O disciplinado craque morreu aos oitenta e quatro anos, no dia 23 de julho, em Uberaba, onde cuidava de um programa junto à juventude (Bem de rua, bom de bola) da Secretaria de Esportes da Prefeitura daquela cidade mineira.

A outra perda foi no âmbito da música. Partiu o exímio sanfoneiro José Domingos de Moraes, este com setenta e dois anos de idade, no mesmo dia da morte do craque paulista.

Quando do centenário de Luiz Gonzaga, Dominguinhos realizou um show em Exu, já bastante debilitado, onde, segundo Gil, mostrou trilhar um caminho diverso do mestre, indo muito além onde o Rei do Baião não pode ou não teve tempo de ir. Dominguinhos (que era Nenem) conheceu Luiz em 1950, ainda brochote, e dele recebeu todo incentivo, inclusive sanfona e novo apelido. Para quem, aos seis anos, já arranhava um fole de oito baixos foi um bom começo e aos dezesseis anos gravou o primeiro disco, Moça de feira.

Dominguinhos era figura carimbada no Kukukaya, casa de shows de Fortaleza, a quem ainda devemos um painel com sua estampa para figurar ao lado de Patativa e Gonzagão.
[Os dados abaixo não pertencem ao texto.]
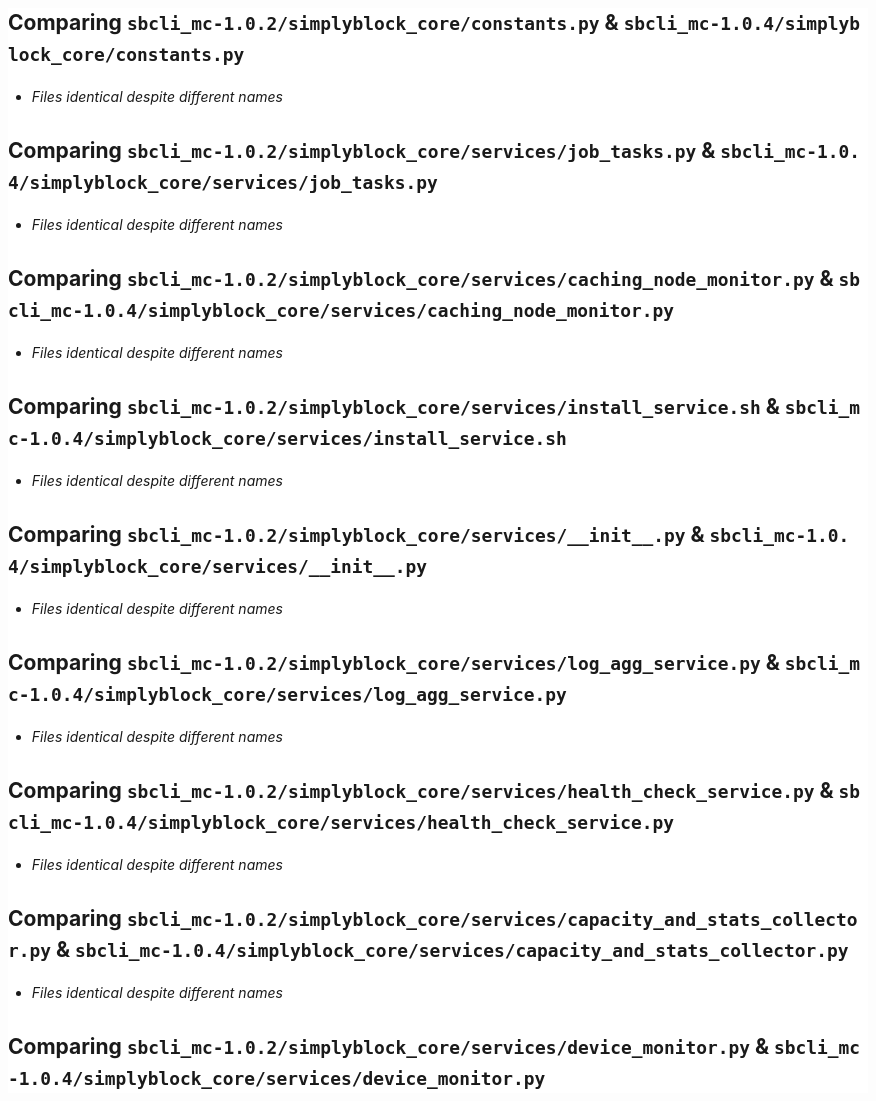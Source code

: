 ## Comparing `sbcli_mc-1.0.2/simplyblock_core/constants.py` & `sbcli_mc-1.0.4/simplyblock_core/constants.py`

 * *Files identical despite different names*

## Comparing `sbcli_mc-1.0.2/simplyblock_core/services/job_tasks.py` & `sbcli_mc-1.0.4/simplyblock_core/services/job_tasks.py`

 * *Files identical despite different names*

## Comparing `sbcli_mc-1.0.2/simplyblock_core/services/caching_node_monitor.py` & `sbcli_mc-1.0.4/simplyblock_core/services/caching_node_monitor.py`

 * *Files identical despite different names*

## Comparing `sbcli_mc-1.0.2/simplyblock_core/services/install_service.sh` & `sbcli_mc-1.0.4/simplyblock_core/services/install_service.sh`

 * *Files identical despite different names*

## Comparing `sbcli_mc-1.0.2/simplyblock_core/services/__init__.py` & `sbcli_mc-1.0.4/simplyblock_core/services/__init__.py`

 * *Files identical despite different names*

## Comparing `sbcli_mc-1.0.2/simplyblock_core/services/log_agg_service.py` & `sbcli_mc-1.0.4/simplyblock_core/services/log_agg_service.py`

 * *Files identical despite different names*

## Comparing `sbcli_mc-1.0.2/simplyblock_core/services/health_check_service.py` & `sbcli_mc-1.0.4/simplyblock_core/services/health_check_service.py`

 * *Files identical despite different names*

## Comparing `sbcli_mc-1.0.2/simplyblock_core/services/capacity_and_stats_collector.py` & `sbcli_mc-1.0.4/simplyblock_core/services/capacity_and_stats_collector.py`

 * *Files identical despite different names*

## Comparing `sbcli_mc-1.0.2/simplyblock_core/services/device_monitor.py` & `sbcli_mc-1.0.4/simplyblock_core/services/device_monitor.py`
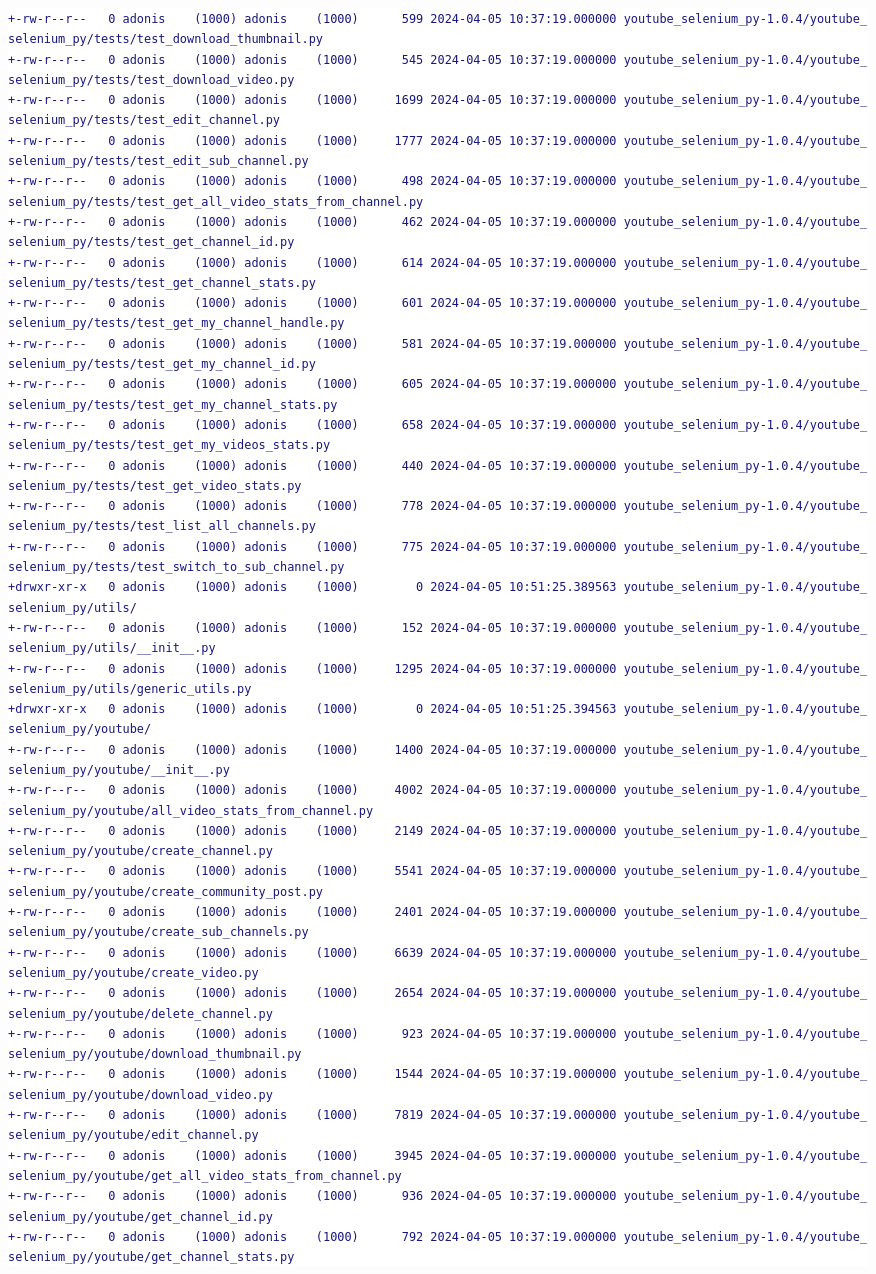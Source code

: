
 ```diff
+-rw-r--r--   0 adonis    (1000) adonis    (1000)      599 2024-04-05 10:37:19.000000 youtube_selenium_py-1.0.4/youtube_selenium_py/tests/test_download_thumbnail.py
+-rw-r--r--   0 adonis    (1000) adonis    (1000)      545 2024-04-05 10:37:19.000000 youtube_selenium_py-1.0.4/youtube_selenium_py/tests/test_download_video.py
+-rw-r--r--   0 adonis    (1000) adonis    (1000)     1699 2024-04-05 10:37:19.000000 youtube_selenium_py-1.0.4/youtube_selenium_py/tests/test_edit_channel.py
+-rw-r--r--   0 adonis    (1000) adonis    (1000)     1777 2024-04-05 10:37:19.000000 youtube_selenium_py-1.0.4/youtube_selenium_py/tests/test_edit_sub_channel.py
+-rw-r--r--   0 adonis    (1000) adonis    (1000)      498 2024-04-05 10:37:19.000000 youtube_selenium_py-1.0.4/youtube_selenium_py/tests/test_get_all_video_stats_from_channel.py
+-rw-r--r--   0 adonis    (1000) adonis    (1000)      462 2024-04-05 10:37:19.000000 youtube_selenium_py-1.0.4/youtube_selenium_py/tests/test_get_channel_id.py
+-rw-r--r--   0 adonis    (1000) adonis    (1000)      614 2024-04-05 10:37:19.000000 youtube_selenium_py-1.0.4/youtube_selenium_py/tests/test_get_channel_stats.py
+-rw-r--r--   0 adonis    (1000) adonis    (1000)      601 2024-04-05 10:37:19.000000 youtube_selenium_py-1.0.4/youtube_selenium_py/tests/test_get_my_channel_handle.py
+-rw-r--r--   0 adonis    (1000) adonis    (1000)      581 2024-04-05 10:37:19.000000 youtube_selenium_py-1.0.4/youtube_selenium_py/tests/test_get_my_channel_id.py
+-rw-r--r--   0 adonis    (1000) adonis    (1000)      605 2024-04-05 10:37:19.000000 youtube_selenium_py-1.0.4/youtube_selenium_py/tests/test_get_my_channel_stats.py
+-rw-r--r--   0 adonis    (1000) adonis    (1000)      658 2024-04-05 10:37:19.000000 youtube_selenium_py-1.0.4/youtube_selenium_py/tests/test_get_my_videos_stats.py
+-rw-r--r--   0 adonis    (1000) adonis    (1000)      440 2024-04-05 10:37:19.000000 youtube_selenium_py-1.0.4/youtube_selenium_py/tests/test_get_video_stats.py
+-rw-r--r--   0 adonis    (1000) adonis    (1000)      778 2024-04-05 10:37:19.000000 youtube_selenium_py-1.0.4/youtube_selenium_py/tests/test_list_all_channels.py
+-rw-r--r--   0 adonis    (1000) adonis    (1000)      775 2024-04-05 10:37:19.000000 youtube_selenium_py-1.0.4/youtube_selenium_py/tests/test_switch_to_sub_channel.py
+drwxr-xr-x   0 adonis    (1000) adonis    (1000)        0 2024-04-05 10:51:25.389563 youtube_selenium_py-1.0.4/youtube_selenium_py/utils/
+-rw-r--r--   0 adonis    (1000) adonis    (1000)      152 2024-04-05 10:37:19.000000 youtube_selenium_py-1.0.4/youtube_selenium_py/utils/__init__.py
+-rw-r--r--   0 adonis    (1000) adonis    (1000)     1295 2024-04-05 10:37:19.000000 youtube_selenium_py-1.0.4/youtube_selenium_py/utils/generic_utils.py
+drwxr-xr-x   0 adonis    (1000) adonis    (1000)        0 2024-04-05 10:51:25.394563 youtube_selenium_py-1.0.4/youtube_selenium_py/youtube/
+-rw-r--r--   0 adonis    (1000) adonis    (1000)     1400 2024-04-05 10:37:19.000000 youtube_selenium_py-1.0.4/youtube_selenium_py/youtube/__init__.py
+-rw-r--r--   0 adonis    (1000) adonis    (1000)     4002 2024-04-05 10:37:19.000000 youtube_selenium_py-1.0.4/youtube_selenium_py/youtube/all_video_stats_from_channel.py
+-rw-r--r--   0 adonis    (1000) adonis    (1000)     2149 2024-04-05 10:37:19.000000 youtube_selenium_py-1.0.4/youtube_selenium_py/youtube/create_channel.py
+-rw-r--r--   0 adonis    (1000) adonis    (1000)     5541 2024-04-05 10:37:19.000000 youtube_selenium_py-1.0.4/youtube_selenium_py/youtube/create_community_post.py
+-rw-r--r--   0 adonis    (1000) adonis    (1000)     2401 2024-04-05 10:37:19.000000 youtube_selenium_py-1.0.4/youtube_selenium_py/youtube/create_sub_channels.py
+-rw-r--r--   0 adonis    (1000) adonis    (1000)     6639 2024-04-05 10:37:19.000000 youtube_selenium_py-1.0.4/youtube_selenium_py/youtube/create_video.py
+-rw-r--r--   0 adonis    (1000) adonis    (1000)     2654 2024-04-05 10:37:19.000000 youtube_selenium_py-1.0.4/youtube_selenium_py/youtube/delete_channel.py
+-rw-r--r--   0 adonis    (1000) adonis    (1000)      923 2024-04-05 10:37:19.000000 youtube_selenium_py-1.0.4/youtube_selenium_py/youtube/download_thumbnail.py
+-rw-r--r--   0 adonis    (1000) adonis    (1000)     1544 2024-04-05 10:37:19.000000 youtube_selenium_py-1.0.4/youtube_selenium_py/youtube/download_video.py
+-rw-r--r--   0 adonis    (1000) adonis    (1000)     7819 2024-04-05 10:37:19.000000 youtube_selenium_py-1.0.4/youtube_selenium_py/youtube/edit_channel.py
+-rw-r--r--   0 adonis    (1000) adonis    (1000)     3945 2024-04-05 10:37:19.000000 youtube_selenium_py-1.0.4/youtube_selenium_py/youtube/get_all_video_stats_from_channel.py
+-rw-r--r--   0 adonis    (1000) adonis    (1000)      936 2024-04-05 10:37:19.000000 youtube_selenium_py-1.0.4/youtube_selenium_py/youtube/get_channel_id.py
+-rw-r--r--   0 adonis    (1000) adonis    (1000)      792 2024-04-05 10:37:19.000000 youtube_selenium_py-1.0.4/youtube_selenium_py/youtube/get_channel_stats.py
```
Vamos por a promessa em dia, será nosso tributo. Claro que irão surgir outras merecidas homenagens. Já no sétimo dia de sua morte, a missa celebrada na igreja do Otávio Bonfim foi enriquecida com a arte de Waldonys, seu discípulo.

Ficaram os grandes vazios nos palcos e nos estádios. As marcantes presenças de Djalma Santos e Dominguinhos vão virar saudade. Eram garantia de sucesso e vitória. Outros virão, certamente, o Brasil é celeiro fertilíssimo, mas em cada desarme limpo de um ataque inimigo num campo de futebol ou em cada som de baião, xote e xaxado tirado de uma sanfona por este Brasil afora estarão de lado os fantasmas protetores desses dois craques artistas que tanto alegraram o povo nestes anos de amadurecimento do futebol e da música popular brasileira. Como se a arte do país tivesse metido os pés pelas mãos, São Dominguinhos marcando gols em prol da musa nordestina e São Djalma, chuteiras afinadas, jogando por partitura.